**Records for this exercise**
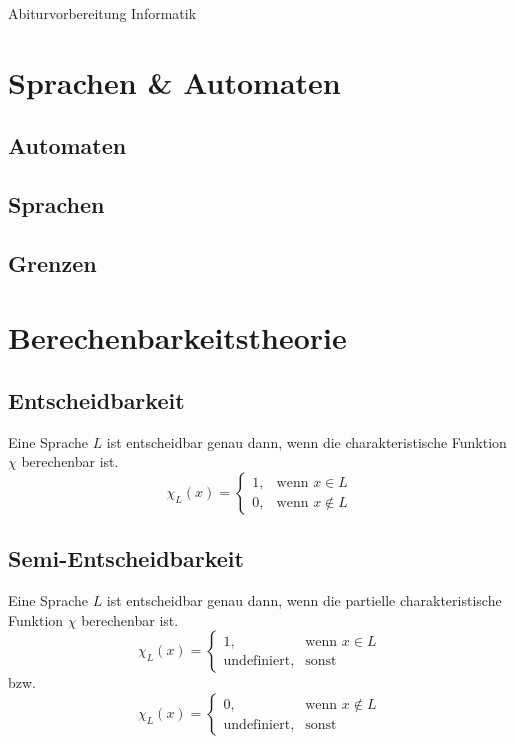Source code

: \documentclass{article}
\begin{document}
\begin{titlepage}
    \begin{center}
        \Huge Abiturvorbereitung Informatik
    \end{center}
\end{titlepage}
\tableofcontents
\pagebreak
\section{Sprachen \& Automaten}
\subsection{Automaten}
\subsection{Sprachen}
\subsection{Grenzen}
\section{Berechenbarkeitstheorie}
\subsection{Entscheidbarkeit}
Eine Sprache $L$ ist entscheidbar genau dann, wenn die charakteristische Funktion $\chi$ berechenbar ist.
\begin{equation}
    \chi _L(x)=
    \begin{cases}
        1, & \text{wenn } x\in L     \\
        0, & \text{wenn } x\not\in L
    \end{cases}
\end{equation}
\subsection{Semi-Entscheidbarkeit}
Eine Sprache $L$ ist entscheidbar genau dann, wenn die partielle charakteristische Funktion $\chi$ berechenbar ist.
\begin{equation}
    \chi _L(x)=
    \begin{cases}
        1,                  & \text{wenn } x\in L \\
        \text{undefiniert}, & \text{sonst}
    \end{cases}
\end{equation}
bzw.
\begin{equation}
    \chi _L(x)=
    \begin{cases}
        0,                  & \text{wenn } x\not\in L \\
        \text{undefiniert}, & \text{sonst}
    \end{cases}
\end{equation}
\end{document}
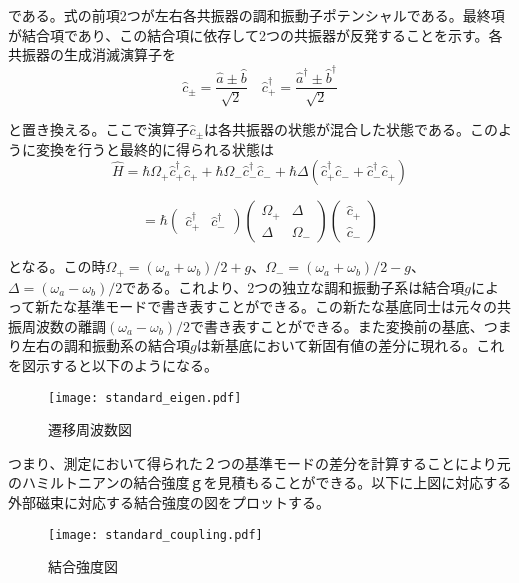         である。式の前項2つが左右各共振器の調和振動子ポテンシャルである。最終項が結合項であり、この結合項に依存して2つの共振器が反発することを示す。各共振器の生成消滅演算子を
        \begin{equation}
            \hat{c}_{\pm}=\frac{\hat{a} \pm \hat{b}}{\sqrt{2}} \quad \hat{c}_{+}^{\dagger}=\frac{\hat{a}^{\dagger} \pm \hat{b}^{\dagger}}{\sqrt{2}}
        \end{equation}

        と置き換える。ここで演算子$\hat{c}_{\pm}$は各共振器の状態が混合した状態である。このように変換を行うと最終的に得られる状態は
        \begin{equation}
            \hat{H}=\hbar \Omega_+\hat{c}^{\dagger}_+\hat{c}_+ + \hbar \Omega_-\hat{c}^{\dagger}_-\hat{c}_- + \hbar \Delta\left(\hat{c}^{\dagger}_+ \hat{c}_- +\hat{c}^{\dagger}_- \hat{c}_{+}\right)
        \end{equation}

        \begin{equation}
            =\hbar\left(\begin{array}{cc}
            \hat{c}^{\dagger}_{+} & \hat{c}^{\dagger}_-
            \end{array}\right)\left(\begin{array}{cc}
            \Omega_{+} & \Delta \\
            \Delta & \Omega_{-}
            \end{array}\right)\left(\begin{array}{l}
            \hat{c}_{+} \\
            \hat{c}_{-}
            \end{array}\right)
        \end{equation}

        となる。この時$\Omega_+ = (\omega_a+\omega_b)/2 + g$、$\Omega_- = (\omega_a+\omega_b)/2 - g$、$\Delta = (\omega_a-\omega_b)/2$である。これより、2つの独立な調和振動子系は結合項$g$によって新たな基準モードで書き表すことができる。この新たな基底同士は元々の共振周波数の離調$(\omega_a-\omega_b)/2$で書き表すことができる。また変換前の基底、つまり左右の調和振動系の結合項$g$は新基底において新固有値の差分に現れる。これを図示すると以下のようになる。
        \begin{figure}[H]
            \centering
            \texttt{[image: standard\_eigen.pdf]}
            \caption{遷移周波数図}
        \end{figure}
        つまり、測定において得られた２つの基準モードの差分を計算することにより元のハミルトニアンの結合強度ｇを見積もることができる。以下に上図に対応する外部磁束に対応する結合強度の図をプロットする。
        \begin{figure}[H]
            \centering
            \texttt{[image: standard\_coupling.pdf]}
            \caption{結合強度図}
        \end{figure}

**What you should do**
What you give back must match the entries exactly, apart from the omitted pictures.

**Exercise output**
Source code

: \documentclass{article}
\begin{document}
\begin{titlepage}
    \begin{center}
        \Huge Abiturvorbereitung Informatik
    \end{center}
\end{titlepage}
\tableofcontents
\pagebreak
\section{Sprachen \& Automaten}
\subsection{Automaten}
\subsection{Sprachen}
\subsection{Grenzen}
\section{Berechenbarkeitstheorie}
\subsection{Entscheidbarkeit}
Eine Sprache $L$ ist entscheidbar genau dann, wenn die charakteristische Funktion $\chi$ berechenbar ist.
\begin{equation}
    \chi _L(x)=
    \begin{cases}
        1, & \text{wenn } x\in L     \\
        0, & \text{wenn } x\not\in L
    \end{cases}
\end{equation}
\subsection{Semi-Entscheidbarkeit}
Eine Sprache $L$ ist entscheidbar genau dann, wenn die partielle charakteristische Funktion $\chi$ berechenbar ist.
\begin{equation}
    \chi _L(x)=
    \begin{cases}
        1,                  & \text{wenn } x\in L \\
        \text{undefiniert}, & \text{sonst}
    \end{cases}
\end{equation}
bzw.
\begin{equation}
    \chi _L(x)=
    \begin{cases}
        0,                  & \text{wenn } x\not\in L \\
        \text{undefiniert}, & \text{sonst}
    \end{cases}
\end{equation}
\end{document}
         である。式の前項2つが左右各共振器の調和振動子ポテンシャルである。最終項が結合項であり、この結合項に依存して2つの共振器が反発することを示す。各共振器の生成消滅演算子を
        \begin{equation}
            \hat{c}_{\pm}=\frac{\hat{a} \pm \hat{b}}{\sqrt{2}} \quad \hat{c}_{+}^{\dagger}=\frac{\hat{a}^{\dagger} \pm \hat{b}^{\dagger}}{\sqrt{2}}
        \end{equation}

        と置き換える。ここで演算子$\hat{c}_{\pm}$は各共振器の状態が混合した状態である。このように変換を行うと最終的に得られる状態は
        \begin{equation}
            \hat{H}=\hbar \Omega_+\hat{c}^{\dagger}_+\hat{c}_+ + \hbar \Omega_-\hat{c}^{\dagger}_-\hat{c}_- + \hbar \Delta\left(\hat{c}^{\dagger}_+ \hat{c}_- +\hat{c}^{\dagger}_- \hat{c}_{+}\right)
        \end{equation}

        \begin{equation}
            =\hbar\left(\begin{array}{cc}
            \hat{c}^{\dagger}_{+} & \hat{c}^{\dagger}_-
            \end{array}\right)\left(\begin{array}{cc}
            \Omega_{+} & \Delta \\
            \Delta & \Omega_{-}
            \end{array}\right)\left(\begin{array}{l}
            \hat{c}_{+} \\
            \hat{c}_{-}
            \end{array}\right)
        \end{equation}

        となる。この時$\Omega_+ = (\omega_a+\omega_b)/2 + g$、$\Omega_- = (\omega_a+\omega_b)/2 - g$、$\Delta = (\omega_a-\omega_b)/2$である。これより、2つの独立な調和振動子系は結合項$g$によって新たな基準モードで書き表すことができる。この新たな基底同士は元々の共振周波数の離調$(\omega_a-\omega_b)/2$で書き表すことができる。また変換前の基底、つまり左右の調和振動系の結合項$g$は新基底において新固有値の差分に現れる。これを図示すると以下のようになる。
        \begin{figure}[H]
            \centering
            \texttt{[image: standard\_eigen.pdf]}
            \caption{遷移周波数図}
        \end{figure}
        つまり、測定において得られた２つの基準モードの差分を計算することにより元のハミルトニアンの結合強度ｇを見積もることができる。以下に上図に対応する外部磁束に対応する結合強度の図をプロットする。
        \begin{figure}[H]
            \centering
            \texttt{[image: standard\_coupling.pdf]}
            \caption{結合強度図}
        \end{figure}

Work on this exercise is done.